Es gibt von allem zu viel: zu viel Konsum, zu viele Kalorien, zu viel Krimskrams, zu viel Ablenkung. Auch Filme gibt es zu viele, niemand etwa braucht einen weiteren „Alien“-Film. Behauptet nicht der mitunter zu Kulturpessimismus neigende Filmreporter, sondern der Filmemacher selbst. „Das Alien gibt es bereits, die Filme auch. Die Leute können sie sich jederzeit ansehen“, sagt Fede Alvarez.

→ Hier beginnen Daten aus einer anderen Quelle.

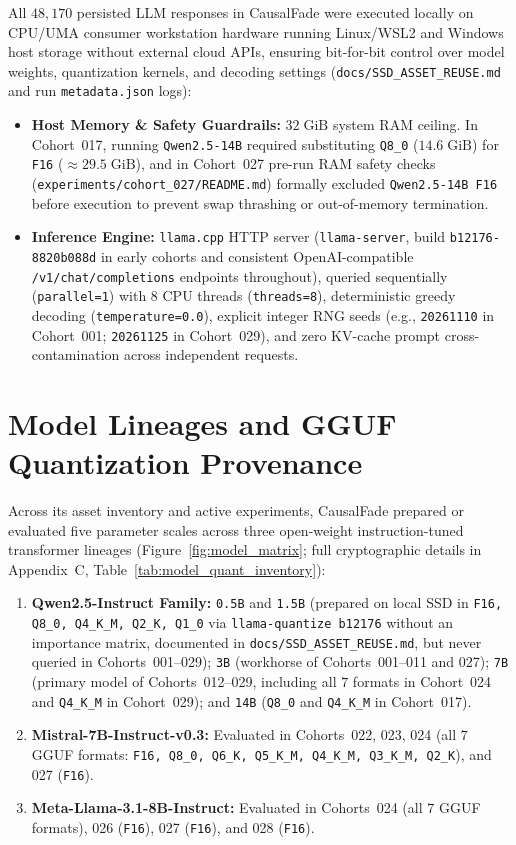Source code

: All $48{,}170$ persisted LLM responses in CausalFade were executed locally on CPU/UMA consumer workstation hardware running Linux/WSL2 and Windows host storage without external cloud APIs, ensuring bit-for-bit control over model weights, quantization kernels, and decoding settings (\texttt{docs/SSD\_ASSET\_REUSE.md} and run \texttt{metadata.json} logs):
\begin{itemize}
  \item \textbf{Host Memory \& Safety Guardrails:} $32\;\text{GiB}$ system RAM ceiling. In Cohort~017, running \texttt{Qwen2.5-14B} required substituting \texttt{Q8\_0} ($14.6\;\text{GiB}$) for \texttt{F16} ($\approx 29.5\;\text{GiB}$), and in Cohort~027 pre-run RAM safety checks (\texttt{experiments/cohort\_027/README.md}) formally excluded \texttt{Qwen2.5-14B F16} before execution to prevent swap thrashing or out-of-memory termination.
  \item \textbf{Inference Engine:} \texttt{llama.cpp} HTTP server (\texttt{llama-server}, build \texttt{b12176-8820b088d} in early cohorts and consistent OpenAI-compatible \texttt{/v1/chat/completions} endpoints throughout), queried sequentially (\texttt{parallel=1}) with $8$ CPU threads (\texttt{threads=8}), deterministic greedy decoding (\texttt{temperature=0.0}), explicit integer RNG seeds (e.g., \texttt{20261110} in Cohort~001; \texttt{20261125} in Cohort~029), and zero KV-cache prompt cross-contamination across independent requests.
\end{itemize}

\section{Model Lineages and GGUF Quantization Provenance}

Across its asset inventory and active experiments, CausalFade prepared or evaluated five parameter scales across three open-weight instruction-tuned transformer lineages (Figure~\ref{fig:model_matrix}; full cryptographic details in Appendix~C, Table~\ref{tab:model_quant_inventory}):
\begin{enumerate}
  \item \textbf{Qwen2.5-Instruct Family:} \texttt{0.5B} and \texttt{1.5B} (prepared on local SSD in \texttt{F16, Q8\_0, Q4\_K\_M, Q2\_K, Q1\_0} via \texttt{llama-quantize b12176} without an importance matrix, documented in \texttt{docs/SSD\_ASSET\_REUSE.md}, but never queried in Cohorts~001--029); \texttt{3B} (workhorse of Cohorts~001--011 and 027); \texttt{7B} (primary model of Cohorts~012--029, including all $7$ formats in Cohort~024 and \texttt{Q4\_K\_M} in Cohort~029); and \texttt{14B} (\texttt{Q8\_0} and \texttt{Q4\_K\_M} in Cohort~017).
  \item \textbf{Mistral-7B-Instruct-v0.3:} Evaluated in Cohorts~022, 023, 024 (all $7$ GGUF formats: \texttt{F16, Q8\_0, Q6\_K, Q5\_K\_M, Q4\_K\_M, Q3\_K\_M, Q2\_K}), and 027 (\texttt{F16}).
  \item \textbf{Meta-Llama-3.1-8B-Instruct:} Evaluated in Cohorts~024 (all $7$ GGUF formats), 026 (\texttt{F16}), 027 (\texttt{F16}), and 028 (\texttt{F16}).
\end{enumerate}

Er meint das 1979 erstmals in Erscheinung getretene unheimliche Wesen aus einer fremden Welt, das in diversen Filmfortsetzungen regelmäßig Jagd auf Menschen macht und durch deren Brustkörper schlüpft. Man könnte sogar sagen, dass es in der an Schreckenswesen nun wahrlich nicht armen Filmgeschichte kein schrecklicheres Wesen gibt. „Niemand brauchte mich also, um einen weiteren ‚Alien‘-Film zu drehen“, behauptet der Regisseur.

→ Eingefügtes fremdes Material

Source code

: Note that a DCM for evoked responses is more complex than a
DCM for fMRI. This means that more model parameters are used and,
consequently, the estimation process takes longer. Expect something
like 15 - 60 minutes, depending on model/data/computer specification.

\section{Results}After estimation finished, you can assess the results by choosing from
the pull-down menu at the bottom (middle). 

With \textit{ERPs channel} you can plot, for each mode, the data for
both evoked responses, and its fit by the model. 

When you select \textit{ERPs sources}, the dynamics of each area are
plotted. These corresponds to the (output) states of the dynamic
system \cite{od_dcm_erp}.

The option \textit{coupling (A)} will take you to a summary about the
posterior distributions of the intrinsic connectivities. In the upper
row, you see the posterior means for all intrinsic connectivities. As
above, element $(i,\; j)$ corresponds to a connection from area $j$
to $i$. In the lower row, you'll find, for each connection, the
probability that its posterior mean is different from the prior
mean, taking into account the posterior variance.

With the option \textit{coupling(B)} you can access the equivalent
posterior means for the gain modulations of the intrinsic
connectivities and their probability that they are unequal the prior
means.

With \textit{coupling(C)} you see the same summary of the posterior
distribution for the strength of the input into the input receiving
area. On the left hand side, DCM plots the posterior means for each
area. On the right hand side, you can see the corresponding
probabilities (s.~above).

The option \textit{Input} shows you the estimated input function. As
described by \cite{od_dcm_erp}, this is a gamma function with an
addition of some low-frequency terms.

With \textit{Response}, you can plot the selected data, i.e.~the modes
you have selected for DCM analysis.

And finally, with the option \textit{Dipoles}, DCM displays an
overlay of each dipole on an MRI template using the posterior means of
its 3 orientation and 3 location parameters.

Alvarez weiß aber auch, dass es einen Unterschied gibt zwischen „brauchen“ und „wollen“: Die „Alien“-Filmreihe ist die wohl bekannteste Science-Fiction-Horrorfilm-Marke der Welt, Stars wie Ridley Scott oder James Cameron saßen auf dem Regiestuhl, es gibt diverse Sequels, Prequels und Crossovers. Deshalb ist Fede Alvarez ja nach München gekommen, deshalb sitzt er in einer Suite des Bayerischen Hofs und gibt ein Interview nach dem anderen.
Ein paar Stunden zuvor steht er noch auf der Bühne des Arri Kinos und präsentiert „Alien: Romulus“, der Mitte August weltweit in den Kinos anlaufen soll. Das Interesse des Publikums ist groß, der Kinosaal gut gefüllt – was umso erstaunlicher ist, da die Filmvorführung bereits nach einer knappen Viertelstunde wieder vorbei ist. Zudem stellt zur selben Zeit an einer anderen Stelle in der Stadt das Filmfest-Team das diesjährige Festivalprogramm vor. Ein Zuviel und ein Zuwenig also: zu viele Filme und zu wenige Ausschnitte, missen möchte man an diesem Dienstagvormittag weder die einen noch den anderen.
Eine Gruppe Freunde steigt in ein Raumschiff
In Sachen Aufmerksamkeitsökonomie macht Alvarez ohnehin vieles richtig: Er zeigt gerade einmal so viel aus seinem Film, um die Influencer, Fans und Journalisten im Saal neugierig zu machen. Das gelingt ihm auch, es wird gestöhnt, gejapst und geschrien. In seiner Neuerzählung der altbekannten Story besteigt eine sehr junge Gruppe von Menschen ein Raumschiff – um schon bald festzustellen, dass sie nicht allein an Bord sind. „Das sind Leute, die sich lieben, die gemeinsam aufgewachsen sind“, erklärt der Regisseur. „Das macht die Sache für sie schwieriger. Denn man kann nicht wegrennen, wenn man weiß, dass ein Freund zurückbleibt.“
Viel mehr will er nicht verraten. Wäre auch doof, wenn er sein ganzes Pulver bereits zwei Monate vor Filmstart verschießen würde. „Footage Presentation“ nennen sich solche Veranstaltungen, auch hier geht es um Aufmerksamkeitssteuerung, um die richtige Mischung aus Zuviel und Zuwenig.
Alvarez erzählt viel und bleibt doch im Ungefähren, er ist locker, macht Witze und zieht das Münchner Publikum auf seine Seite. Der 46-Jährige weiß, wie man Menschen für sich gewinnen kann: Er sei in Uruguay geboren und habe als Kind einige Jahre lang in einer belgischen Kleinstadt gelebt, erzählt er im Interview, vor etwa 15 Jahren machte er mit einem auf Youtube veröffentlichten Kurzfilm auf sich aufmerksam. Daraufhin klopfte Hollywood bei ihm an, der Mann aus Montevideo gilt seitdem als Experte für etwas härtere Genrefilme („Evil Dead“, „Verschwörung“). Gut möglich, dass ihn ausgerechnet der Film, den angeblich niemand braucht, noch ein bisschen bekannter macht.